“WOULD you like some iced tea . . . Mr. Fletcher?”
“Thank you, Mrs. Bitter. I would.”
The four of us were sitting in their living room. Five of us, counting Serena. She was sitting on my lap, though she didn’t understand who I was supposed to be. I took her little arms and clapped her hands together. She laughed gaily; at least I could still make my daughter laugh.
“So the wishes haven’t worked out well?” Bitter asked me.
“Not entirely. I’m stuck in a woman’s body, and we’re all in trouble with the police.”
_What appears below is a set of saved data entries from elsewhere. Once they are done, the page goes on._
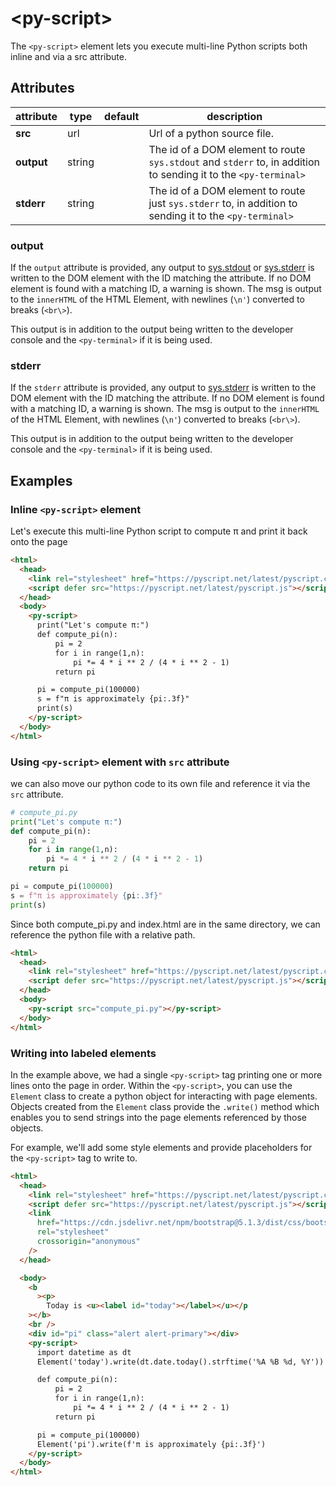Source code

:# &lt;py-script&gt;

The `<py-script>` element lets you execute multi-line Python scripts both inline and via a src attribute.

## Attributes

| attribute  | type   | default | description                                                                                                     |
| ---------- | ------ | ------- | --------------------------------------------------------------------------------------------------------------- |
| **src**    | url    |         | Url of a python source file.                                                                                    |
| **output** | string |         | The id of a DOM element to route `sys.stdout` and `stderr` to, in addition to sending it to the `<py-terminal>` |
| **stderr** | string |         | The id of a DOM element to route just `sys.stderr` to, in addition to sending it to the `<py-terminal>`         |

### output

If the `output` attribute is provided, any output to [sys.stdout](https://docs.python.org/3/library/sys.html#sys.stdout) or [sys.stderr](https://docs.python.org/3/library/sys.html#sys.stderr) is written to the DOM element with the ID matching the attribute. If no DOM element is found with a matching ID, a warning is shown. The msg is output to the `innerHTML` of the HTML Element, with newlines (`\n'`) converted to breaks (`<br\>`).

This output is in addition to the output being written to the developer console and the `<py-terminal>` if it is being used.

### stderr

If the `stderr` attribute is provided, any output to [sys.stderr](https://docs.python.org/3/library/sys.html#sys.stderr) is written to the DOM element with the ID matching the attribute. If no DOM element is found with a matching ID, a warning is shown. The msg is output to the `innerHTML` of the HTML Element, with newlines (`\n'`) converted to breaks (`<br\>`).

This output is in addition to the output being written to the developer console and the `<py-terminal>` if it is being used.

## Examples

### Inline `<py-script>` element

Let's execute this multi-line Python script to compute π and print it back onto the page

```html
<html>
  <head>
    <link rel="stylesheet" href="https://pyscript.net/latest/pyscript.css" />
    <script defer src="https://pyscript.net/latest/pyscript.js"></script>
  </head>
  <body>
    <py-script>
      print("Let's compute π:")
      def compute_pi(n):
          pi = 2
          for i in range(1,n):
              pi *= 4 * i ** 2 / (4 * i ** 2 - 1)
          return pi

      pi = compute_pi(100000)
      s = f"π is approximately {pi:.3f}"
      print(s)
    </py-script>
  </body>
</html>
```

### Using `<py-script>` element with `src` attribute

we can also move our python code to its own file and reference it via the `src` attribute.

```python
# compute_pi.py
print("Let's compute π:")
def compute_pi(n):
    pi = 2
    for i in range(1,n):
        pi *= 4 * i ** 2 / (4 * i ** 2 - 1)
    return pi

pi = compute_pi(100000)
s = f"π is approximately {pi:.3f}"
print(s)
```

Since both compute_pi.py and index.html are in the same directory, we can reference the python file with a relative path.

```html
<html>
  <head>
    <link rel="stylesheet" href="https://pyscript.net/latest/pyscript.css" />
    <script defer src="https://pyscript.net/latest/pyscript.js"></script>
  </head>
  <body>
    <py-script src="compute_pi.py"></py-script>
  </body>
</html>
```

### Writing into labeled elements

In the example above, we had a single `<py-script>` tag printing
one or more lines onto the page in order. Within the `<py-script>`, you can
use the `Element` class to create a python object for interacting with
page elements. Objects created from the `Element` class provide the `.write()` method
which enables you to send strings into the page elements referenced by those objects.

For example, we'll add some style elements and provide placeholders for
the `<py-script>` tag to write to.

```html
<html>
  <head>
    <link rel="stylesheet" href="https://pyscript.net/latest/pyscript.css" />
    <script defer src="https://pyscript.net/latest/pyscript.js"></script>
    <link
      href="https://cdn.jsdelivr.net/npm/bootstrap@5.1.3/dist/css/bootstrap.min.css"
      rel="stylesheet"
      crossorigin="anonymous"
    />
  </head>

  <body>
    <b
      ><p>
        Today is <u><label id="today"></label></u></p
    ></b>
    <br />
    <div id="pi" class="alert alert-primary"></div>
    <py-script>
      import datetime as dt
      Element('today').write(dt.date.today().strftime('%A %B %d, %Y'))

      def compute_pi(n):
          pi = 2
          for i in range(1,n):
              pi *= 4 * i ** 2 / (4 * i ** 2 - 1)
          return pi

      pi = compute_pi(100000)
      Element('pi').write(f'π is approximately {pi:.3f}')
    </py-script>
  </body>
</html>
```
“Nancy was telling me a little about the machine that you and Harry Gerber built. How did you two come to invent it?”
“Well . . . that’s a little complicated.” I paused, trying to think how to say it. “The plans for the blunzer came to Harry in a dream. He dreamed he saw someone who told him how to build it. So he went ahead and built it, and later I got blunzed. I didn’t understand the machine, but after I got blunzed I was able to figure out the plans by looking at the machine and reading Harry’s mind. So then I went back in time and put the plans in Harry’s mind while he was dreaming. I was the person he saw in his dream to begin with. It’s a circle. The universe made it happen, is what Harry says. He says the universe was using us to excite itself.”
“Like a writer reading his own dirty books,” sniggered Nancy. She didn’t take me seriously anymore.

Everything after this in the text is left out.